Articles | Volume 13, issue 4
https://doi.org/10.5194/bg-13-925-2016
https://doi.org/10.5194/bg-13-925-2016
Research article
 | 
18 Feb 2016
Research article |  | 18 Feb 2016

The effect of using the plant functional type paradigm on a data-constrained global phenology model

Silvia Caldararu, Drew W. Purves, and Matthew J. Smith

Abstract. Leaf seasonality impacts a variety of important biological, chemical, and physical Earth system processes, which makes it essential to represent leaf phenology in ecosystem and climate models. However, we are still lacking a general, robust parametrisation of phenology at global scales. In this study, we use a simple process-based model, which describes phenology as a strategy for carbon optimality, to test the effects of the common simplification in global modelling studies that plant species within the same plant functional type (PFT) have the same parameter values, implying they are assumed to have the same species traits.

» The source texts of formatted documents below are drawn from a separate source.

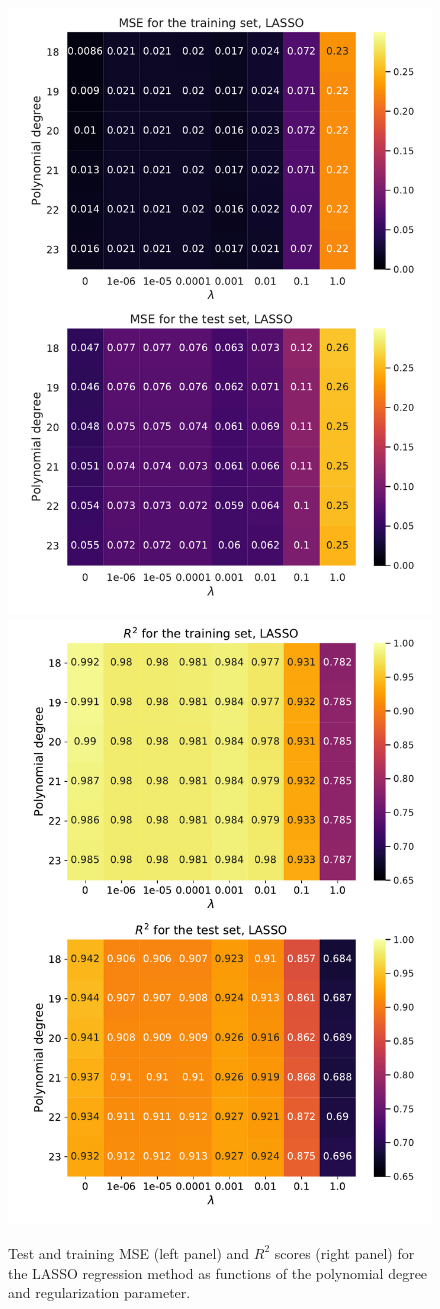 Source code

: \documentclass[numberedappendix, twocolappendix]{emulateapj}
\begin{document}
\begin{figure}[!htb]
    \centering
    \includegraphics[width=.49\textwidth]{Figures/LASSO_MSE.pdf}
    \includegraphics[width=.49\textwidth]{Figures/LASSO_R2.pdf}
    \caption{Test and training MSE (left panel) and $R^2$ scores (right panel) for the LASSO regression method as functions of the polynomial degree and regularization parameter.}
    \label{fig: LASSO Score}
\end{figure}
\end{document}
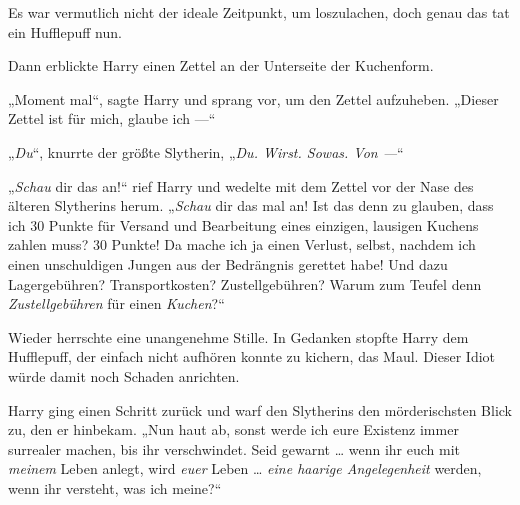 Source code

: Es war vermutlich nicht der ideale Zeitpunkt, um loszulachen, doch genau das tat ein Hufflepuff nun.

Dann erblickte Harry einen Zettel an der Unterseite der Kuchenform.

„Moment mal“, sagte Harry und sprang vor, um den Zettel aufzuheben.
„Dieser Zettel ist für mich, glaube ich —“

„\emph{Du}“, knurrte der größte Slytherin,
„\emph{Du. Wirst. Sowas. Von —}“

„\emph{Schau} dir das an!“ rief Harry und wedelte mit dem Zettel vor der Nase des älteren Slytherins herum.
„\emph{Schau} dir das mal an! Ist das denn zu glauben, dass ich 30 Punkte für Versand und Bearbeitung eines einzigen, lausigen Kuchens zahlen muss? 30 Punkte! Da mache ich ja einen Verlust, selbst, nachdem ich einen unschuldigen Jungen aus der Bedrängnis gerettet habe! Und dazu Lagergebühren? Transportkosten? Zustellgebühren? Warum zum Teufel denn \emph{Zustellgebühren} für einen \emph{Kuchen}?“

Wieder herrschte eine unangenehme Stille. In Gedanken stopfte Harry dem Hufflepuff, der einfach nicht aufhören konnte zu kichern, das Maul. Dieser Idiot würde damit noch Schaden anrichten.

Harry ging einen Schritt zurück und warf den Slytherins den mörderischsten Blick zu, den er hinbekam.
„Nun haut ab, sonst werde ich eure Existenz immer surrealer machen, bis ihr verschwindet. Seid gewarnt … wenn ihr euch mit \emph{meinem} Leben anlegt, wird \emph{euer} Leben … \emph{eine haarige Angelegenheit} werden, wenn ihr versteht, was ich meine?“

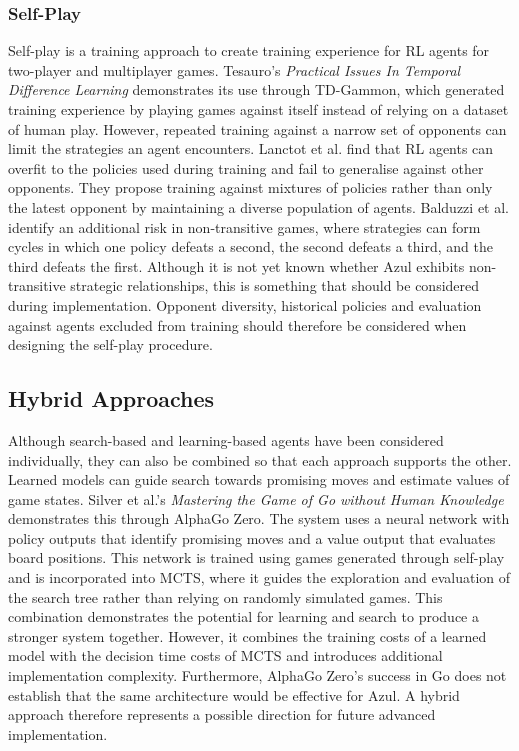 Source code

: \subsubsection{Self-Play}
Self-play is a training approach to create training experience for RL agents for two-player and multiplayer  games. Tesauro's \emph{Practical Issues In Temporal Difference Learning} \cite{selfplay} demonstrates its use through TD-Gammon, which generated training experience by playing games against itself instead of relying on a dataset of human play. However, repeated training against a narrow set of opponents can limit the strategies an agent encounters. Lanctot et al. \cite{selfplaydiversity} find that RL agents can overfit to the policies used during training and fail to generalise against other opponents. They propose training against mixtures of policies rather than only the latest opponent by maintaining a diverse population of agents. Balduzzi et al. \cite{selfplaycycle} identify an additional risk in non-transitive games, where strategies can form cycles in which one policy defeats a second, the second defeats a third, and the third defeats the first. Although it is not yet known whether Azul exhibits non-transitive strategic relationships, this is something that should be considered during implementation. Opponent diversity, historical policies and evaluation against agents excluded from training should therefore be considered when designing the self-play procedure.


\subsection{Hybrid Approaches}
Although search-based and learning-based agents have been considered individually, they can also be combined so that each approach supports the other. Learned models can guide search towards promising moves and estimate values of game states. Silver et al.'s \emph{Mastering the Game of Go without Human Knowledge} \cite{alphagozero} demonstrates this through AlphaGo Zero. The system uses a neural network with policy outputs that identify promising moves and a value output that evaluates board positions. This network is trained using games generated through self-play and is incorporated into MCTS, where it guides the exploration and evaluation of the search tree rather than relying on randomly simulated games. This combination demonstrates the potential for learning and search to produce a stronger system together. However, it combines the training costs of a learned model with the decision time costs of MCTS and introduces additional implementation complexity. Furthermore, AlphaGo Zero's success in Go does not establish that the same architecture would be effective for Azul. A hybrid approach therefore represents a possible direction for future advanced implementation.


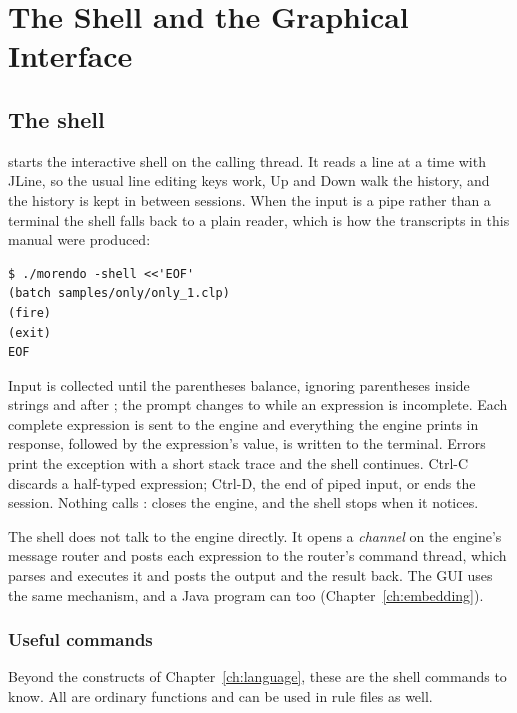 \chapter{The Shell and the Graphical Interface}
\label{ch:shell-gui}

\section{The shell}

 starts the interactive shell on the calling
thread. It reads a line at a time with JLine, so the usual line editing
keys work, Up and Down walk the history, and the history is kept in
 between sessions. When the input
is a pipe rather than a terminal the shell falls back to a plain reader,
which is how the transcripts in this manual were produced:

\begin{lstlisting}[style=shell]
$ ./morendo -shell <<'EOF'
(batch samples/only/only_1.clp)
(fire)
(exit)
EOF
\end{lstlisting}

Input is collected until the parentheses balance, ignoring parentheses
inside strings and after \fn{;;}; the prompt changes to  while an
expression is incomplete. Each complete expression is sent to the engine
and everything the engine prints in response, followed by the
expression's value, is written to the terminal. Errors print the
exception with a short stack trace and the shell continues. Ctrl-C
discards a half-typed expression; Ctrl-D, the end of piped input, or
 ends the session. Nothing calls : 
closes the engine, and the shell stops when it notices.

The shell does not talk to the engine directly. It opens a
\emph{channel} on the engine's message router and posts each expression
to the router's command thread, which parses and executes it and posts
the output and the result back. The GUI uses the same mechanism, and a
Java program can too (Chapter~\ref{ch:embedding}).

\subsection{Useful commands}

Beyond the constructs of Chapter~\ref{ch:language}, these are the shell
commands to know. All are ordinary functions and can be used in rule
files as well.

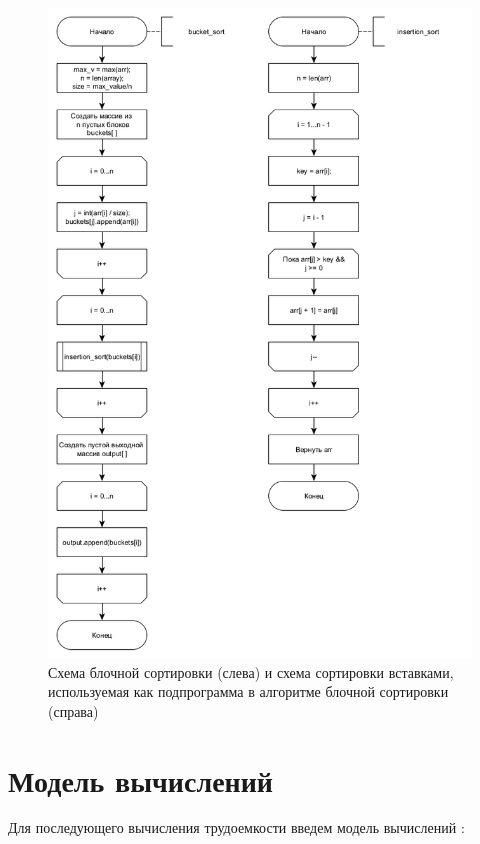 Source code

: \begin{figure}[h]
	\centering
	\includegraphics[scale = 0.45]{img/bucket_diag.png}
	\caption{Схема блочной сортировки (слева) и схема сортировки вставками, используемая как подпрограмма в алгоритме блочной сортировки (справа)}
	\label{fig:bucket_d}
\end{figure}
\clearpage
\section{Модель вычислений}

Для последующего вычисления трудоемкости введем модель вычислений \cite{model}:

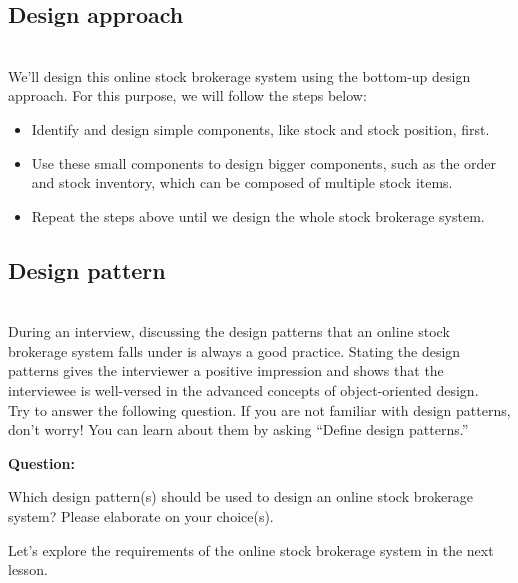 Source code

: \subsection{Design approach}\label{AvFkqX_uBnryIUoPxD7XV}
\\
We'll design this online stock brokerage system using the bottom-up design approach. For this purpose, we will follow the steps below:

\begin{itemize}
\item
Identify and design simple components, like stock and stock position, first.
\item
Use these small components to design bigger components, such as the order and stock inventory, which can be composed of multiple stock items.
\item
Repeat the steps above until we design the whole stock brokerage system.
\end{itemize}

\subsection{Design pattern~}\label{I9TiD23Ux3o1GCM4ZFKky}
\\
During an interview, discussing the design patterns that an online stock brokerage system falls under is always a good practice. Stating the design patterns gives the interviewer a positive impression and shows that the interviewee is well-versed in the advanced concepts of object-oriented design.
\\
Try to answer the following question. If you are not familiar with design patterns, don't worry! You can learn about them by asking ``Define design patterns.''

\textbf{Question:}

Which design pattern(s) should be used to design an online stock brokerage system? Please elaborate on your choice(s).

Let's explore the requirements of the online stock brokerage system in the next lesson.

In a previous study this model was shown to predict spatial and temporal dynamics of leaf area index (LAI) well across the entire global land surface provided local grid cell parameters were used, and is able to explain 96 % of the spatial variation in average LAI and 87 % of the variation in amplitude. In contrast, we find here that a PFT level parametrisation is unable to capture the spatial variability in seasonal cycles, explaining on average only 28 % of the spatial variation in mean leaf area index and 12 % of the variation in seasonal amplitude. However, we also show that allowing only two parameters, light compensation point and leaf age, to be spatially variable dramatically improves the model predictions, increasing the model's capability of explaining spatial variations in leaf seasonality to 70 and 57 % of the variation in LAI average and amplitude, respectively. This highlights the importance of identifying the spatial scale of variation of plant traits and the necessity to critically analyse the use of the plant functional type assumption in Earth system models.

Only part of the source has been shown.